Selection of HA variants by growing influenza virus under immune pressure
To better determine if antigenic changes can occur in the stalk region, A/California/04/2009/E349 was passaged in the presence of five human sera from subjects either infected or vaccinated with pH1N1 viruses (Supplementary Table 3), and in the presence of two different human and mouse mAbs recognizing the stalk domain31,46. HAI using the virus A/California/04/2009/E3, showed antibody titers ≥40 for sera from subjects FAM195, FAM196, FAM297, FAM298 and FAM300 (Supplementary Table 3). Moreover, specific signals in ELISA assays were obtained for the full length H1 protein (Supplementary Figure 3A), and, interestingly, also for the cH5/H1 and cH6/H1 proteins (Supplementary Figure 3B and C). These data suggested that the sera from the different subjects contained antibodies specific for the HA head and stalk domains.
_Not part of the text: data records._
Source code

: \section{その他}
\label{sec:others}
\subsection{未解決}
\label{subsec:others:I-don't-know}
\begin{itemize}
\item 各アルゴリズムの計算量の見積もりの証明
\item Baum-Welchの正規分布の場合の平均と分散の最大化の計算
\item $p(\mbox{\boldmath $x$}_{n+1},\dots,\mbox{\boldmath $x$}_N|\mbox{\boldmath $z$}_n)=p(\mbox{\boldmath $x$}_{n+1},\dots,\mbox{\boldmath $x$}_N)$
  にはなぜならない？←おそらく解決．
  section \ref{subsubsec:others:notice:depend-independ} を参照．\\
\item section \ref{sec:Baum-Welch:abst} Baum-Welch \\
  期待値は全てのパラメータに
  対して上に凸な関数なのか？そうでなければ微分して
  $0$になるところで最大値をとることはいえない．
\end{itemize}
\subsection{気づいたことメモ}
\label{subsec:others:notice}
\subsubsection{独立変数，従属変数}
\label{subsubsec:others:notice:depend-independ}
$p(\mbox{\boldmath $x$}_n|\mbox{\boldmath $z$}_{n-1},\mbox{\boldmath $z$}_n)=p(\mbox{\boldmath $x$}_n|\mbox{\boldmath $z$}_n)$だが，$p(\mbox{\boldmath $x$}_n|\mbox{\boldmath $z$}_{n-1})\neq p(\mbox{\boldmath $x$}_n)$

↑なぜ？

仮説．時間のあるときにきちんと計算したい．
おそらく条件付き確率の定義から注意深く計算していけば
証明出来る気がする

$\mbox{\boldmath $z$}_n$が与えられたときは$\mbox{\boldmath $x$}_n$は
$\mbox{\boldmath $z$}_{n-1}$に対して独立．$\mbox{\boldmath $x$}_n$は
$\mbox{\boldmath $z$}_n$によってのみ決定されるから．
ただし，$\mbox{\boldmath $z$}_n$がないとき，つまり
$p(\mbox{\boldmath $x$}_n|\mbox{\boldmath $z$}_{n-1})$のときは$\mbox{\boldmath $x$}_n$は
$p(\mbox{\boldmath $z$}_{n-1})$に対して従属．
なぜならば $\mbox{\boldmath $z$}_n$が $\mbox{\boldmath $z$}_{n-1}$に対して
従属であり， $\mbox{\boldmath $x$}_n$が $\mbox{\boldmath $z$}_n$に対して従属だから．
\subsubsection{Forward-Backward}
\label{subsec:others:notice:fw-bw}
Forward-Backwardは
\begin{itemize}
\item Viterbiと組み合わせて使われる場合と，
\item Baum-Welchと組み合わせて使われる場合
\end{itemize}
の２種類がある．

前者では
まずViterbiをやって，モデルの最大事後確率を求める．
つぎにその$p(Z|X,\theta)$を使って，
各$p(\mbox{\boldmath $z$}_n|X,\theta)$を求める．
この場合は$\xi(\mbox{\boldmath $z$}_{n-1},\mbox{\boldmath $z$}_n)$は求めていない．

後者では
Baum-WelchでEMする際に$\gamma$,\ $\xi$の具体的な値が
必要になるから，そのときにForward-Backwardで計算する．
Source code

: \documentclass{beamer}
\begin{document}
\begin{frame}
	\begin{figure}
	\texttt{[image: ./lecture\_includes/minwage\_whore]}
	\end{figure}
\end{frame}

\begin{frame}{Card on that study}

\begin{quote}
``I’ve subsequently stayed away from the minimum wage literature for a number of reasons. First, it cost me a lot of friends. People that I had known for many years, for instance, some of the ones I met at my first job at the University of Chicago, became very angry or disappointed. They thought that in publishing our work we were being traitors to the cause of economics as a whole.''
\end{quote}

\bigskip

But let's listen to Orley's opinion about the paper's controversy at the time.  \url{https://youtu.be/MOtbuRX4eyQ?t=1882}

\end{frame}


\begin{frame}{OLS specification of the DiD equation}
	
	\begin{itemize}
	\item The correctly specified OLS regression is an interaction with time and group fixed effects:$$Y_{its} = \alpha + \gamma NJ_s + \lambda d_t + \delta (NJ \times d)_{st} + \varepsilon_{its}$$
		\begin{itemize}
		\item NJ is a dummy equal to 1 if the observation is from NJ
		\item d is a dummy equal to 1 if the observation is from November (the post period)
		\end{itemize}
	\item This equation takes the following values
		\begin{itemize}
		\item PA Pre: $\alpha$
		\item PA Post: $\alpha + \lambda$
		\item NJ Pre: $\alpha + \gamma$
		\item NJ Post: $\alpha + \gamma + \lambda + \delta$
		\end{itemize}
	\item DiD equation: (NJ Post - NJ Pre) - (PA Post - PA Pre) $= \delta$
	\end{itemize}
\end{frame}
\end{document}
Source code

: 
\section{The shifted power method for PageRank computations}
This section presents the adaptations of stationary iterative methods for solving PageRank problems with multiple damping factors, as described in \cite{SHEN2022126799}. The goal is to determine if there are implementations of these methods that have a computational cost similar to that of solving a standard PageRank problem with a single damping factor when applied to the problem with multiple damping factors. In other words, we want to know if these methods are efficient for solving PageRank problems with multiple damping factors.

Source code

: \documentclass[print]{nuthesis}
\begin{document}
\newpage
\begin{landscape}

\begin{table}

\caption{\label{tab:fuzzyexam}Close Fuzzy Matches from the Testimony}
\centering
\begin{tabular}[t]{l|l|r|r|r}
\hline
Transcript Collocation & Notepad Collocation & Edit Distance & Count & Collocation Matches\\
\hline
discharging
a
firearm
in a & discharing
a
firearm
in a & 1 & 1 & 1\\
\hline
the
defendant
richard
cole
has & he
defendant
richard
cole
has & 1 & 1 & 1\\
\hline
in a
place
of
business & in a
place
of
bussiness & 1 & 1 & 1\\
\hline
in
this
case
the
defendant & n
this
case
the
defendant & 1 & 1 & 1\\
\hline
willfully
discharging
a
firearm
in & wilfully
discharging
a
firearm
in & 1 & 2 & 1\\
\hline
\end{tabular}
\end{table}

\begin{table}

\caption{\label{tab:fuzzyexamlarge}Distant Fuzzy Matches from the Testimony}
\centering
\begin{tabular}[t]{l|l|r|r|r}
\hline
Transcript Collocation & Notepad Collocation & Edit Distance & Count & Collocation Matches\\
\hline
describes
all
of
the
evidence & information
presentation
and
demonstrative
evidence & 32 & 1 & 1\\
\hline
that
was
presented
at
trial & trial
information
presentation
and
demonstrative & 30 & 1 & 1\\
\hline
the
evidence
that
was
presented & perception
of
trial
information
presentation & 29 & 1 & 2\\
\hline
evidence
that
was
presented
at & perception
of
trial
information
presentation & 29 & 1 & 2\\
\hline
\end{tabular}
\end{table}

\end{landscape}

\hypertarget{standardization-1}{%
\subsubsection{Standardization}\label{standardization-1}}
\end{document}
After passaging A/California/04/2009/E3 virus 16 times in MDCK cells in the presence of the different human sera and mAbs, mutations in the HA protein head and stalk domains were found, although at different passages (Table 1). Specifically, serum from subject FAM195 selected a mutation in the head domain (V237M), in antigenic site Ca2; sera from subjects FAM196 and FAM297 selected a mutation in the head domain (A152S); sera from subject FAM298 selected a mutation in the stalk domain (V41I), and the mutation A152S; sera from subject FAM300 selected two mutations in the head domain (T89A, and S160G), in the described antigenic sites Cb, and Ca2, respectively50; and the two mAbs selected 3 mutations in the stalk domain (the CR9114 mAb selected mutations V466I, and R526G, and the 6F12 mAb selected the mutation A388V) (Table 1 and Fig. 4). As controls, the virus was passaged 16 times in the presence of two human sera (from patients FAM203 and FAM256) showing low HAI titers (<10, Supplementary Table 3), in the presence of human and mouse IgG isotype controls, and in the presence of no sera/antibodies (Table 1). None of the mutations selected under immune pressure were selected in these cases. We found no mutations in the stalk domain, and only two mutations in the head domain (Table 1). However, these two mutations in the head domain were not in previously described antigenic sites50. These data suggested that under immune pressure, mutations in the HA stalk and head domains can occur and are not randomly selected.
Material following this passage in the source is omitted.